Since just before Christmas she has started being friendly with me, waved at me once in town, adds extra small talk onto txts, etc.

Unlike her previous interactions with me she seems genuine now. She seems to do things for me, eg, I need to to drop my daughter off so I could go somewhere, she texts and offers to be back as quick as she can, texts me saying she is almost home, then texts me when she is there. Very unusual for her.

Then yesterday she wants to know if I can print off some picture of a famous historical person. I just text back saying why doesn't she use some of our wedding photos as we posed next to a statue of the historical person. I get an angry you're unbelievable, this isn't for her its for our daughter etc.

This is more like the woman I've come to know, cant be bothered arguing to just text "???". Don't hear anything.

Then today she sends me a text telling me she may have over reacted, that she thought I was being sarcastic cos I mentioned the wedding photos but anyway - she was sorry, she now realise I was just trying to help.

I don't know how to react to this person, I got so used to her being unreasonable that its just really weird having her being so nice.

Maybe she is actually starting to feel guilt, compassion? remorse? Is it a trick?

Anyone else experienced this?


----------



## gonefishin

I would not read into this to much. Take everything at face value. She probably wants to get along for the sake of your daughter. She must realize, she has done some damage to your daughter at some level.


----------



## aug

Divorced. It's over. Be civil for your daughter's sake. Move forward.

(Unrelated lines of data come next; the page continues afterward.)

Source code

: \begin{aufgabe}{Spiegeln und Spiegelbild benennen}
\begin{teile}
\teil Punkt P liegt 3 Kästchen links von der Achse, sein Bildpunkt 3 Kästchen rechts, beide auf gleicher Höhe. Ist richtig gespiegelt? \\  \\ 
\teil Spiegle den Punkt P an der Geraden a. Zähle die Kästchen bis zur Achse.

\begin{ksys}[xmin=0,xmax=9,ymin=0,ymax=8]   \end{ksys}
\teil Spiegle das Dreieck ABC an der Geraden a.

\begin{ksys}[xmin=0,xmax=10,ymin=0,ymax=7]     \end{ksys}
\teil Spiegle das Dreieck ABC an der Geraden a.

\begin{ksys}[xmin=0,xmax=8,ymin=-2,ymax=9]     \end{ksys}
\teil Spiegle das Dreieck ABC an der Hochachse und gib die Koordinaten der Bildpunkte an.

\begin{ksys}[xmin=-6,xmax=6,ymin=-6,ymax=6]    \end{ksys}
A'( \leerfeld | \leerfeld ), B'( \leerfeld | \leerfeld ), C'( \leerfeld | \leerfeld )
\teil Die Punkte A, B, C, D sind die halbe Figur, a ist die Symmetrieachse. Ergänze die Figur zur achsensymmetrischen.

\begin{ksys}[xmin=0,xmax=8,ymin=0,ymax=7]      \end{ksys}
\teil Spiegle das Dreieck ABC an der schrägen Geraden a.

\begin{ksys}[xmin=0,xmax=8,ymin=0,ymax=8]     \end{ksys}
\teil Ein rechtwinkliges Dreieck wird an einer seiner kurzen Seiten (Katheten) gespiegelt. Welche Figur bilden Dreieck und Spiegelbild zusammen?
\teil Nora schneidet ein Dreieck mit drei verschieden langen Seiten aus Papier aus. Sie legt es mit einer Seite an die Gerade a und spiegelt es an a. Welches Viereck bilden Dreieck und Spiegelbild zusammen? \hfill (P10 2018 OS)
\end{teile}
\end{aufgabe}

Dont over read her actions.


----------



## Sparkles422

Indy:
I found when I analyze my ex, it's because I haven't let go, yet. And I haven't. It's that simple, you still care and there is no shame in that.

I think all of us will reach a point that it truly will not matter. If there is an occasion where an answer is necessary we will give it and if there isn't we will ignore it.

We will not ponder motives, we will simply be uninterested.

Hope to reach that freedom soon.


----------



## Indy Nial

I think you misunderstand what I'm saying. I don't want to reconcile, I'm the one that pushed the divorce through. Yes, I still have some feelings for her and probably always will at some level.

The bit that's thrown me is the change in behaviour, cold and distant to warm. After building up a layer of.defense for so long it feels very strange not having to have a force field up. I was just wondering if anyone else experienced this.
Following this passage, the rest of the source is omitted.